In fact, there's no law in CT forbidding the exposure of titties, but perhaps there should at least be a minimum comeliness standard

Protesters to bare chests for gender equality at GoTopless Day rally in New Haven

The protest, which an organizer says will include attendees — women and men — baring their chests on the New Haven Green, is advocating for explicit legal protections for women to go topless in both New Haven and Connecticut.

Organizers claim that the lack of such protections is a violation of the Equal Protection Clause of the 14th Amendment of the U.S. Constitution, which requires that laws treat people of different races, genders and sexual orientations, among other identities, equally.

"This is a protest for gender equality, because right now men can go topless in the street, or in the park and women cannot," said Kayso Perrier, a protest organizer with GoTopless. "This is a right under the Constitution, and we are going to exercise that right, and it needs to be respected."

The Aug. 23 rally in New Haven is part of a campaign of what organizers have described as "civil rights marches" being held across New England to push for topless equality.

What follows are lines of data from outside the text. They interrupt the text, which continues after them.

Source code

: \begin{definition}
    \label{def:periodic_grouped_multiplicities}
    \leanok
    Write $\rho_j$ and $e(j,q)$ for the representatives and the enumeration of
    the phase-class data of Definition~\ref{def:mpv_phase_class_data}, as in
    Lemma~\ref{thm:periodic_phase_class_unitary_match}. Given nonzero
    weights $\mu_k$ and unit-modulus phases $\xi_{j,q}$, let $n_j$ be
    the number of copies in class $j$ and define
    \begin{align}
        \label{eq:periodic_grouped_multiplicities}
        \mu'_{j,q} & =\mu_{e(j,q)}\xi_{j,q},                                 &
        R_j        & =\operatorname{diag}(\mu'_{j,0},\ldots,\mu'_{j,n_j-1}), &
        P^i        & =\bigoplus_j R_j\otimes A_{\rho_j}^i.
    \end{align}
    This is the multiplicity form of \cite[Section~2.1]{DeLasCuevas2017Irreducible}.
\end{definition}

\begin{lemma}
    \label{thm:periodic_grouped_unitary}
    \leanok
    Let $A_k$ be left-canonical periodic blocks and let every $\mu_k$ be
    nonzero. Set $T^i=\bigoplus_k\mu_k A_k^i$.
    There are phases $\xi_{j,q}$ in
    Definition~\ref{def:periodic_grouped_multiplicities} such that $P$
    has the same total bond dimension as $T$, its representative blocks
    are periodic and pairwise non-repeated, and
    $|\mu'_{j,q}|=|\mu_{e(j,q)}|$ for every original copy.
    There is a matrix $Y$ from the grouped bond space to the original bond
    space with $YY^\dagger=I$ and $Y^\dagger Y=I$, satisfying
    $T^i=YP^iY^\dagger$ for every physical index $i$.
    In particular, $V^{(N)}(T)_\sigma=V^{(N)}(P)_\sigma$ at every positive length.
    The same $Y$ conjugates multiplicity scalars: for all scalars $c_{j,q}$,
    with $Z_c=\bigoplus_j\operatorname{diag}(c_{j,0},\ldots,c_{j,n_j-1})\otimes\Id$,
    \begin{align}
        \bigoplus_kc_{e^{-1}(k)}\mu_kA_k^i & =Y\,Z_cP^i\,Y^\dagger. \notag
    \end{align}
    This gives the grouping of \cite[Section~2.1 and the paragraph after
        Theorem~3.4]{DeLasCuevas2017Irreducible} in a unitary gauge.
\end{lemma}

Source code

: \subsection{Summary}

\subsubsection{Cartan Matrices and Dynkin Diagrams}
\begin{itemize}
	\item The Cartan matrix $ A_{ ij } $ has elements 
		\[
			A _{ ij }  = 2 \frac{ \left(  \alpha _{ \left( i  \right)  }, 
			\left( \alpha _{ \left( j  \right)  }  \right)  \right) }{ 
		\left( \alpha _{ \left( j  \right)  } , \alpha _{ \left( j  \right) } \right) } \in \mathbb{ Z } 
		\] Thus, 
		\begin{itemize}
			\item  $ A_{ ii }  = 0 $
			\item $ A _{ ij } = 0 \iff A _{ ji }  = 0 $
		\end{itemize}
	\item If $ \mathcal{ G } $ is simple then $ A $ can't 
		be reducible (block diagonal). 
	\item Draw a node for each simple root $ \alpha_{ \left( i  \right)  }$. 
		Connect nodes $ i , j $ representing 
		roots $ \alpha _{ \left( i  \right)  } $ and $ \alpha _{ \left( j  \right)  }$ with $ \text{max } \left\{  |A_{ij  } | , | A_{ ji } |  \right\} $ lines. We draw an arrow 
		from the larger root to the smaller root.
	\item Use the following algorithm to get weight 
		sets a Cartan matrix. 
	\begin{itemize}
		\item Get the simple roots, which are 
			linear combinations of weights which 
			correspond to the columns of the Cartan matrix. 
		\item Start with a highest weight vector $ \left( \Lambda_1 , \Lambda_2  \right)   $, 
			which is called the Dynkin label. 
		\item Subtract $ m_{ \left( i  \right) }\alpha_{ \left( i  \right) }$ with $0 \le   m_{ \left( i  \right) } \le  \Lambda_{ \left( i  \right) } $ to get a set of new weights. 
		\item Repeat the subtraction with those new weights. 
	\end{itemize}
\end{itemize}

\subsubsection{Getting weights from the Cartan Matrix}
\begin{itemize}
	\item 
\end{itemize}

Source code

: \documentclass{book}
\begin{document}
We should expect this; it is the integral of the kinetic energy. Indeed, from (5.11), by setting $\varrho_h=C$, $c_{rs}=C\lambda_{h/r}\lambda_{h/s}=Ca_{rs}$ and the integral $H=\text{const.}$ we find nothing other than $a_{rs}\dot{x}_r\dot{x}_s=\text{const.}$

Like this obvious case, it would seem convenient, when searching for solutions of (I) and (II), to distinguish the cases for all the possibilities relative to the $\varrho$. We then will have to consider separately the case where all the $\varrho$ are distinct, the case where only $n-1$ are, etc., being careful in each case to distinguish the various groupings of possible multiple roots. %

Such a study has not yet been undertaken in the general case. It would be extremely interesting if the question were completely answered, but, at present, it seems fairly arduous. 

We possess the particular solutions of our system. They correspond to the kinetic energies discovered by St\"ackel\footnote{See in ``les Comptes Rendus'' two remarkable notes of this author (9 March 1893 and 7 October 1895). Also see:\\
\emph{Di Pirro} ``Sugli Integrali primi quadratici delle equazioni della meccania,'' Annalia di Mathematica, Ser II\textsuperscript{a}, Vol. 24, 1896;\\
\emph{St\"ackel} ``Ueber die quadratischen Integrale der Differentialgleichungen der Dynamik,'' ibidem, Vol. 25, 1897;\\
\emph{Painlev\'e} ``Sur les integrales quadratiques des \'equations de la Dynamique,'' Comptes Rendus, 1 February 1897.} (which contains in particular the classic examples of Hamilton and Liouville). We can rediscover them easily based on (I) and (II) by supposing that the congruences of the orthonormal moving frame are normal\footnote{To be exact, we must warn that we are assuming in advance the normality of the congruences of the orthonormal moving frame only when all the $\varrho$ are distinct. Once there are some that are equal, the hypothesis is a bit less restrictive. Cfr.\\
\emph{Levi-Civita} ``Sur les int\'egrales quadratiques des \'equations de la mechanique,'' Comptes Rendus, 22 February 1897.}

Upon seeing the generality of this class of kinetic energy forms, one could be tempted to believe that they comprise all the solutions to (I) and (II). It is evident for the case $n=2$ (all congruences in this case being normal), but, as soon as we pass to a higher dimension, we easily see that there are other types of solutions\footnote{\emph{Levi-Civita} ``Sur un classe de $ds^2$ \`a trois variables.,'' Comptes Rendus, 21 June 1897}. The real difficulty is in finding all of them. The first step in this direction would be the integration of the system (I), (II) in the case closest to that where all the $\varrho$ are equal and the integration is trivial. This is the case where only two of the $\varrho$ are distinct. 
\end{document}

GoTopless is marking Saturday as "National Go-Topless Day," a holiday the group founded, because of its proximity to Women's Equality Day, which is celebrated annually on Aug. 26, and is holding similar marches in Providence on Aug. 24 and Boston on Aug. 26.

There is no law in either New Haven or Connecticut preventing women from going topless in the state, and GoTopless even says the state has "top freedom in effect" on its online tracker. But Perrier argues that the law is still ambiguous, and women are at risk of being arrested for lewd behavior or disorderly conduct while topless in public, though she admitted she had not heard of that happening in the state.

Officer Christian Bruckhart, a spokesperson for the New Haven Police Department, said that being topless in public could fall under either breach of peace or disorderly conduct statutes, but that there were no laws he knew of specifically targeting the practice in the state. He said anecdotally, he could not remember an arrest made just for a woman being topless, without extenuating circumstances.

Aha! Now we’re down to the bare nub of it:

On top of the legal protest, Perrier said the gathering was also meant to change social norms, and that the group had chosen New Haven for its first Connecticut protest because of the presence of Yale University, which they hoped would include young people who might be more open minded to their ideas.

"We are changing the perception of the female body, and female breasts, because women shouldn’t be ashamed of any of it," Perrier said. "The goal is encouraging women to love themselves, whatever shape they are."

Who’s deranged enough to spend their time and energy on this sort of thing? Well, here’s a hint:

Both the organization GoTopless, and the ideology behind the movement, are also heavily intertwined with the Raelian Movement, a UFO religion founded in France in the 1970s that touts itself as the "first scientific religion," according to sociologist Susan J. Palmer.

Perrier herself is a priest in the Raelian movement, which believes that humans were created by extraterrestrials called "Elohim," and she said that many of history's great prophets  — including Jesus, Mohammed, the Buddha and Raël, a French journalist who founded GoTopless — were hybrids of human's and Elohim. 

Perrier stressed that the guiding principles of the organization were love and acceptance of all people, which is why they advocate for topless equality.

The movement, which had 65,000 members as of 2022, also requires adherents to donate 10% of their income towards building an embassy for the Elohim in Jerusalem and believes that the extraterrestrials may return to Earth and share their advanced technology with humans in 2035, according to the Religious Media Centre, an independent British media organization.